_Work to be completed_
Hunt through the entries for the word "Removed" and copy each line in which it appears.

Stored data:
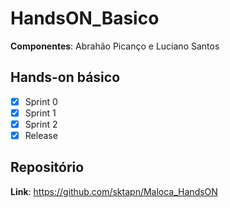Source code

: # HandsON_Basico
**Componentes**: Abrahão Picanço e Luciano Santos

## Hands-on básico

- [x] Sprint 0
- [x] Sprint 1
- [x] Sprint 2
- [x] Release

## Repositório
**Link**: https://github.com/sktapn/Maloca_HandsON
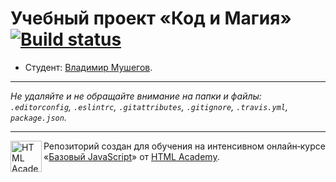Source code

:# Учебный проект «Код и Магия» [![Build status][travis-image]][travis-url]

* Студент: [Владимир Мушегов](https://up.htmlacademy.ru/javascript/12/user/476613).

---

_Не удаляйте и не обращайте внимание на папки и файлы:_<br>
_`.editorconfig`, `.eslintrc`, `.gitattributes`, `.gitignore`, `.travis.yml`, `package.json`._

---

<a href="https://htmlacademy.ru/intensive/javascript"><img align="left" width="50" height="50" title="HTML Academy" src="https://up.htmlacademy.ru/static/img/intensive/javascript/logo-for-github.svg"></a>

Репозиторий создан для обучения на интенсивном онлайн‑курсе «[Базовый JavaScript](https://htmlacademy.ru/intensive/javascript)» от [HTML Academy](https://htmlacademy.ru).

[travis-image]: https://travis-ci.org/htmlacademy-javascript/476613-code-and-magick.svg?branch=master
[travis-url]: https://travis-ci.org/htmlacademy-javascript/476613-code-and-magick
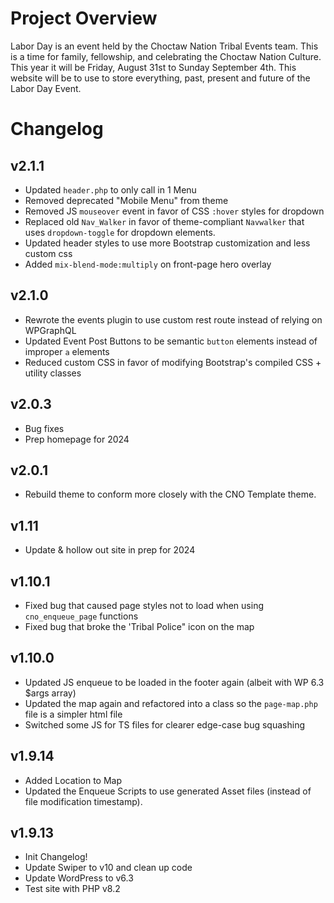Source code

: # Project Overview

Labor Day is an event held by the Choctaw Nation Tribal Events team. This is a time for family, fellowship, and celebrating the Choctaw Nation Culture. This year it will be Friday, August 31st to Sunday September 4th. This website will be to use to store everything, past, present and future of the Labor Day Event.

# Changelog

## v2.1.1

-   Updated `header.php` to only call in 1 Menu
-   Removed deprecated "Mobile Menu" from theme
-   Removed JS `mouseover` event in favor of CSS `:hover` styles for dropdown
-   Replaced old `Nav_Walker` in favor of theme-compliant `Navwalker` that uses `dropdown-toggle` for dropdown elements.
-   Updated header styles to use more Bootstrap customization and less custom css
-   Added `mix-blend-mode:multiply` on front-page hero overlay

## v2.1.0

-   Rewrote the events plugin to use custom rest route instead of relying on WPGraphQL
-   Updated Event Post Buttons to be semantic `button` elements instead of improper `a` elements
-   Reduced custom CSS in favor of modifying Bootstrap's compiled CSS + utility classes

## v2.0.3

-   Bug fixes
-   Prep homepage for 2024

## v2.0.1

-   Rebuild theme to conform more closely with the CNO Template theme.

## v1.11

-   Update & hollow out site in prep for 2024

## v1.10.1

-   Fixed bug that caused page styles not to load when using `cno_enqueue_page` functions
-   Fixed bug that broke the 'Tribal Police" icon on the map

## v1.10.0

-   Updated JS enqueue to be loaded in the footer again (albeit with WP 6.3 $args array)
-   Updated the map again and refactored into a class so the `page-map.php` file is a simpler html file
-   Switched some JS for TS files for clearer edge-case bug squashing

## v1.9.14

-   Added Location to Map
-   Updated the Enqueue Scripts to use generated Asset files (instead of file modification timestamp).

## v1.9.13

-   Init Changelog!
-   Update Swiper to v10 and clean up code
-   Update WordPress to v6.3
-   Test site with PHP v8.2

_Exercise result_
-   Removed deprecated "Mobile Menu" from theme
-   Removed JS `mouseover` event in favor of CSS `:hover` styles for dropdown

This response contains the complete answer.